(Supplied material)

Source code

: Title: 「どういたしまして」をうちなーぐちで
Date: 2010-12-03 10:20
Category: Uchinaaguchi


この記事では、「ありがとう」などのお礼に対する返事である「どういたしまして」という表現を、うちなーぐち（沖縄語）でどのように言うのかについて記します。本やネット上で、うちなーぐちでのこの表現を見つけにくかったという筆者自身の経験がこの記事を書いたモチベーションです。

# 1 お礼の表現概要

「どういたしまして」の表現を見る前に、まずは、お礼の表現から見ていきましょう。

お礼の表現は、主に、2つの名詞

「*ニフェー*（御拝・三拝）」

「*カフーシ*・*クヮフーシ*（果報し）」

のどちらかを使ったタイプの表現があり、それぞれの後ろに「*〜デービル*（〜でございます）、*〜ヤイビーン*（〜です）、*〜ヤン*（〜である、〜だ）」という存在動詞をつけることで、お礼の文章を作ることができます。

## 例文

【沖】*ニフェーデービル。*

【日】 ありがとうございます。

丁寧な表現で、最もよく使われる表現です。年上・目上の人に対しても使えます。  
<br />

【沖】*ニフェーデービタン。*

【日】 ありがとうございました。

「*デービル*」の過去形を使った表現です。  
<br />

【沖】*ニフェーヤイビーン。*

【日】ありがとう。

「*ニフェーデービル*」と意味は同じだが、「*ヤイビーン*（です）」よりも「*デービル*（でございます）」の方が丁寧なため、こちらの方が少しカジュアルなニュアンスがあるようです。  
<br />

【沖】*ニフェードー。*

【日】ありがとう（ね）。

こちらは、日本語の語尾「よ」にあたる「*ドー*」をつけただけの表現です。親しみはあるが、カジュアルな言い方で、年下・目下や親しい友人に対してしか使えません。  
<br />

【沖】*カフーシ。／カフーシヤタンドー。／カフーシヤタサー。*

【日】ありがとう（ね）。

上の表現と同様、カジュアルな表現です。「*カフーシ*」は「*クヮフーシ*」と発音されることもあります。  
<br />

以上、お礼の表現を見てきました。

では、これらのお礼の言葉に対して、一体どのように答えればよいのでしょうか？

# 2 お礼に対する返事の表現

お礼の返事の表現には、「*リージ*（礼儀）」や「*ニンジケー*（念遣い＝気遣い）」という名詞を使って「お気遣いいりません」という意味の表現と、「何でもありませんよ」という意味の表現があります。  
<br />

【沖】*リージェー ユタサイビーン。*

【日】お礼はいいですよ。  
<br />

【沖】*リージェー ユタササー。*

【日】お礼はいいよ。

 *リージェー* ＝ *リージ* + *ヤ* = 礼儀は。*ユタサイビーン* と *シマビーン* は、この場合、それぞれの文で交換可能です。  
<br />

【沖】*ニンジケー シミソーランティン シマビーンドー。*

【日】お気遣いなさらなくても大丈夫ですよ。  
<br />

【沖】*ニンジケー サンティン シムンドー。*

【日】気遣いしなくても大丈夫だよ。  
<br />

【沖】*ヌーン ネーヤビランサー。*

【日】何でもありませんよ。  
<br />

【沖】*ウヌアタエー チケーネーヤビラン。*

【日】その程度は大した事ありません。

(End Supplied material)

What you are asked to do:
Whenever the word "リージェー" appears in a line above, copy that line.

Answer box:
【沖】*リージェー ユタサイビーン。*
【沖】*リージェー ユタササー。*
 *リージェー* ＝ *リージ* + *ヤ* = 礼儀は。*ユタサイビーン* と *シマビーン* は、この場合、それぞれの文で交換可能です。  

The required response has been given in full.